Input data –
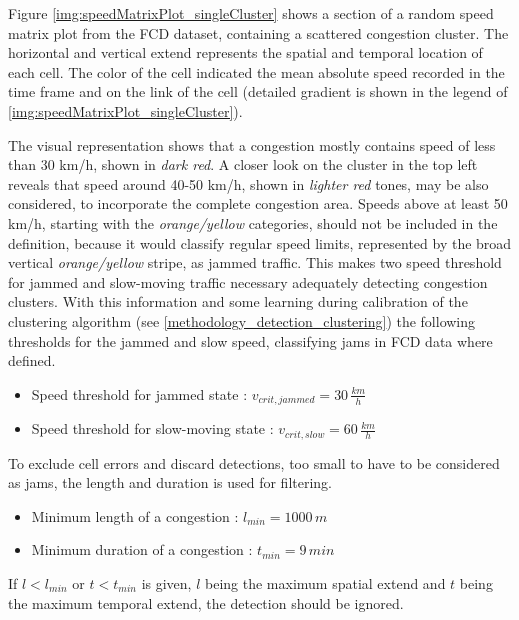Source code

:
Figure \ref{img:speedMatrixPlot_singleCluster} shows a section of a random speed matrix plot from the FCD dataset, containing a scattered congestion cluster. The horizontal and vertical extend represents the spatial and temporal location of each cell. The color of the cell indicated the mean absolute speed recorded in the time frame and on the link of the cell (detailed gradient is shown in the legend of \cref{img:speedMatrixPlot_singleCluster}).

The visual representation shows that a congestion mostly contains speed of less than 30 km/h, shown in \textit{dark red}. A closer look on the cluster in the top left reveals that speed around 40-50 km/h, shown in \textit{lighter red} tones, may be also considered, to incorporate the complete congestion area. Speeds above at least 50 km/h, starting with the \textit{orange/yellow} categories, should not be included in the definition, because it would classify regular speed limits, represented by the broad vertical \textit{orange/yellow} stripe, as jammed traffic. This makes two speed threshold for jammed and slow-moving traffic necessary adequately detecting congestion clusters. With this information and some learning during calibration of the clustering algorithm (see \cref{methodology_detection_clustering}) the following thresholds for the jammed and slow speed, classifying \glspl{jam} in FCD data where defined.

\begin{itemize}
	\item Speed threshold for jammed state : $v_{crit,jammed} = 30\,\frac{km}{h}$
	\item Speed threshold for slow-moving state : $v_{crit,slow} = 60\,\frac{km}{h}$
\end{itemize}

To exclude cell errors and discard detections, too small to have to be considered as jams, the length and duration is used for filtering. 

\begin{itemize}
	\item Minimum length of a congestion : $l_{min} = 1000\,m$
	\item Minimum duration of a congestion : $t_{min} = 9\,min$
\end{itemize}

If $l < l_{min}$ or $t < t_{min}$ is given, $l$ being the maximum spatial extend and $t$ being the maximum temporal extend, the detection should be ignored.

Task prompt – Output, unchanged, the lines from the line with "threshold for slow-moving" through the final line of the material.

Response area –
	\item Speed threshold for slow-moving state : $v_{crit,slow} = 60\,\frac{km}{h}$
\end{itemize}

To exclude cell errors and discard detections, too small to have to be considered as jams, the length and duration is used for filtering. 

\begin{itemize}
	\item Minimum length of a congestion : $l_{min} = 1000\,m$
	\item Minimum duration of a congestion : $t_{min} = 9\,min$
\end{itemize}

If $l < l_{min}$ or $t < t_{min}$ is given, $l$ being the maximum spatial extend and $t$ being the maximum temporal extend, the detection should be ignored.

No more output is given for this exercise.